To her amazement, Buffy’s eyes filled and she began to sniffle.

“Cookie dough. I’m not cookie dough anymore.”

“No, no. I didn’t say that you were cookie dough, I said you’d be wallowing in it.” Dawn stared at her sister’s trembling lip with bewildered sympathy.

“My cookies were baked,” Buffy said, as if she hadn’t heard Dawn at all. “I was done and too stupid to know it in time to…”

“Buffy? You’re scaring me…”

“Huh?” Buffy’s eyes refocused on her sister, then shifted to the equally puzzled Teddy. “Oh, I’m sorry, guys.” She took a deep breath and swiped at her eyes with one hand. “I don’t know what’s wrong with me. I just…and Angel…but it wasn’t him…and…I never told…but it’s okay. He believed me anyway.”

She forced a smile and said emphatically, “I’m fine. Really. I just had a…a moment. I need to get those out of my system before the weekend. Can’t be sniveling all over my guests, can I?”

“I’m pretty sure everyone who might be coming here would understand,” Dawn said softly, with Teddy nodding vigorously behind her. Then she frowned. “Well, except maybe for the whole ‘cookie dough’ thing, which I’m pretty sure I don’t want you to explain – just in case it’s some TMI thing between you and Spike…”

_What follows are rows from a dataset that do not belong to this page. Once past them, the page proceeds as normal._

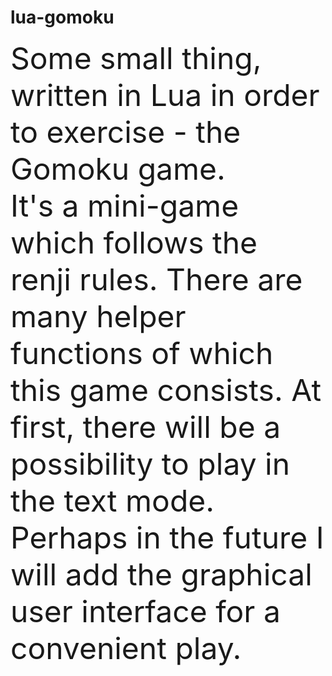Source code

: # lua-gomoku
<font size="20">Some small thing, written in Lua in order to exercise - the Gomoku game.</font>
<br>
<font size="16">
It's a mini-game which follows the renji rules. There are many helper functions of which this game
consists. At first, there will be a possibility to play in the text mode. Perhaps in the future
I will add the graphical user interface for a convenient play.
</font>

Buffy gave a shaky laugh. “No, that’s not what it is. But you don’t need to hear about it. I’m okay now. Why don’t I walk you guys part way home?”

Teddy drew himself up to his full six foot three and said indignantly, “We are almost graduated watchers. And we have stakes. We don’t need to be escorted around.”

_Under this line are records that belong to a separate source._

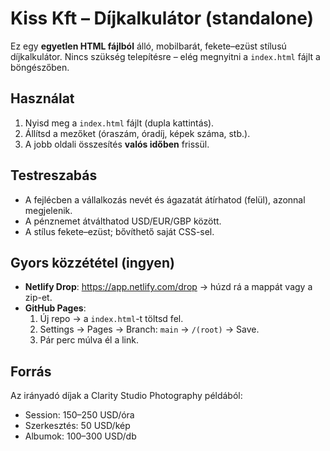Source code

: # Kiss Kft – Díjkalkulátor (standalone)

Ez egy **egyetlen HTML fájlból** álló, mobilbarát, fekete–ezüst stílusú díjkalkulátor.
Nincs szükség telepítésre – elég megnyitni a `index.html` fájlt a böngészőben.

## Használat
1. Nyisd meg a `index.html` fájlt (dupla kattintás).
2. Állítsd a mezőket (óraszám, óradíj, képek száma, stb.).
3. A jobb oldali összesítés **valós időben** frissül.

## Testreszabás
- A fejlécben a vállalkozás nevét és ágazatát átírhatod (felül), azonnal megjelenik.
- A pénznemet átválthatod USD/EUR/GBP között.
- A stílus fekete–ezüst; bővíthető saját CSS-sel.

## Gyors közzététel (ingyen)
- **Netlify Drop**: https://app.netlify.com/drop → húzd rá a mappát vagy a zip-et.
- **GitHub Pages**:
  1) Új repo → a `index.html`-t töltsd fel.
  2) Settings → Pages → Branch: `main` → `/(root)` → Save.
  3) Pár perc múlva él a link.

## Forrás
Az irányadó díjak a Clarity Studio Photography példából:
- Session: 150–250 USD/óra
- Szerkesztés: 50 USD/kép
- Albumok: 100–300 USD/db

“Trust me, Teddy,” Buffy said with a sigh. “That e mail I sent to Wolfram and Hart didn’t do a very good job of convincing them that it was too late to torture Spike by killing me in front of him. The road to and from this house is still more exciting than it needs to be sometimes. Just let me get my coat.”

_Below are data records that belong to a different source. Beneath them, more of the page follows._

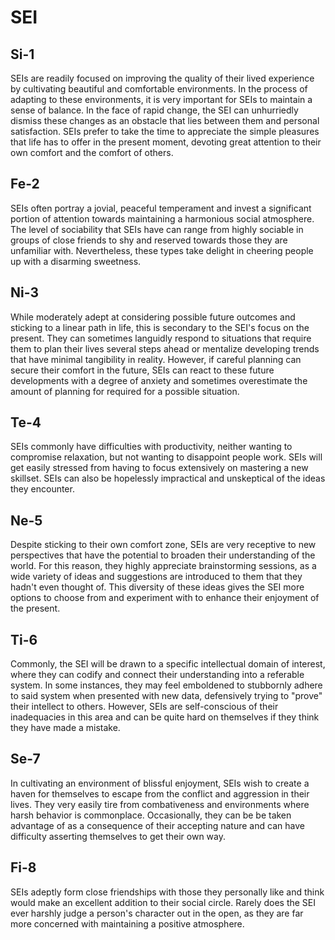 # SEI

## Si-1

SEIs are readily focused on improving the quality of their lived experience by cultivating beautiful and comfortable environments. In the process of adapting to these environments, it is very important for SEIs to maintain a sense of balance. In the face of rapid change, the SEI can unhurriedly dismiss these changes as an obstacle that lies between them and personal satisfaction. SEIs prefer to take the time to appreciate the simple pleasures that life has to offer in the present moment, devoting great attention to their own comfort and the comfort of others.

## Fe-2

SEIs often portray a jovial, peaceful temperament and invest a significant portion of attention towards maintaining a harmonious social atmosphere. The level of sociability that SEIs have can range from highly sociable in groups of close friends to shy and reserved towards those they are unfamiliar with. Nevertheless, these types take delight in cheering people up with a disarming sweetness.

## Ni-3

While moderately adept at considering possible future outcomes and sticking to a linear path in life, this is secondary to the SEI's focus on the present. They can sometimes languidly respond to situations that require them to plan their lives several steps ahead or mentalize developing trends that have minimal tangibility in reality. However, if careful planning can secure their comfort in the future, SEIs can react to these future developments with a degree of anxiety and sometimes overestimate the amount of planning for required for a possible situation.

## Te-4

SEIs commonly have difficulties with productivity, neither wanting to compromise relaxation, but not wanting to disappoint people work. SEIs will get easily stressed from having to focus extensively on mastering a new skillset. SEIs can also be hopelessly impractical and unskeptical of the ideas they encounter.

## Ne-5

Despite sticking to their own comfort zone, SEIs are very receptive to new perspectives that have the potential to broaden their understanding of the world. For this reason, they highly appreciate brainstorming sessions, as a wide variety of ideas and suggestions are introduced to them that they hadn't even thought of. This diversity of these ideas gives the SEI more options to choose from and experiment with to enhance their enjoyment of the present.

## Ti-6

Commonly, the SEI will be drawn to a specific intellectual domain of interest, where they can codify and connect their understanding into a referable system. In some instances, they may feel emboldened to stubbornly adhere to said system when presented with new data, defensively trying to "prove" their intellect to others. However, SEIs are self-conscious of their inadequacies in this area and can be quite hard on themselves if they think they have made a mistake.

## Se-7

In cultivating an environment of blissful enjoyment, SEIs wish to create a haven for themselves to escape from the conflict and aggression in their lives. They very easily tire from combativeness and environments where harsh behavior is commonplace. Occasionally, they can be be taken advantage of as a consequence of their accepting nature and can have difficulty asserting themselves to get their own way.

## Fi-8

SEIs adeptly form close friendships with those they personally like and think would make an excellent addition to their social circle. Rarely does the SEI ever harshly judge a person's character out in the open, as they are far more concerned with maintaining a positive atmosphere.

Wearing a soft Italian leather coat, exactly like Spike’s except for being the right size for a small woman, Buffy accompanied them as far as the fork in the road that led to the complex.

“Goodnight, guys. I’ll see you in a couple of days, right?”

“Yep. See you Christmas Eve at the party.”


After ten dozen cookies, one crying jag and a giggle about how silly Spike had looked in Xander’s shorts and Hawaiian shirt, Willow and Buffy were sitting in the library sipping wine as they rested with their feet up.

“This was fun,” Buffy said, silently toasting her friend and confidant.

“It was.” Willow raised her own glass in reply, and nodded. “But I’m not looking forward to doing it again until at least this time next year.”

“I’ll drink to that!” Buffy gulped her wine and reached for the bottle. “Right now, I don’t care if I never see another cookie.”

Willow giggled. “Yeah, I know the feeling. I’m definitely cookied out for a while.”

They drank in companionable silence for a while, enjoying the peace and quiet.

“Is your room okay?”

“Huh? Oh, yeah. Yes, it’s fine. I really like what you’ve done so far in those upstairs rooms.”

Buffy nodded. “Yeah, who knew I’d turn into Buffy the compulsive homemaker,” she giggled. “I’m taking my time, though. I don’t want to spend all of Spike’s money at one time. And I don’t want to change too much…”

Willow stood up and stretched.

“If you don’t mind, I think I’ll take a hot shower and go to bed. I’ve still got some shopping to do tomorrow, and then there’s the party at the Council.”

“Sure, that’s fine. I’m just going to do a quick patrol between here and Mildorf. There’s an old graveyard on the way and I think there was a burial there yesterday. Just in case…”

“’k, goodnight, Buffy.”

“Night, Wills. Thanks for the cookie-making help.”

Buffy waited until Willow had taken a shower and made her way upstairs, before putting on her coat and gathering her stakes, hoping to get a good slay in before she got so busy with her guests that she’d have to miss several nights of working off excess energy and meeting her need for action. She smiled, picturing Spike nodding his head and grinning at her desire for violence before bedtime. She’d long since admitted that he’d always been right to tell her she enjoyed a good fight just as much as he did.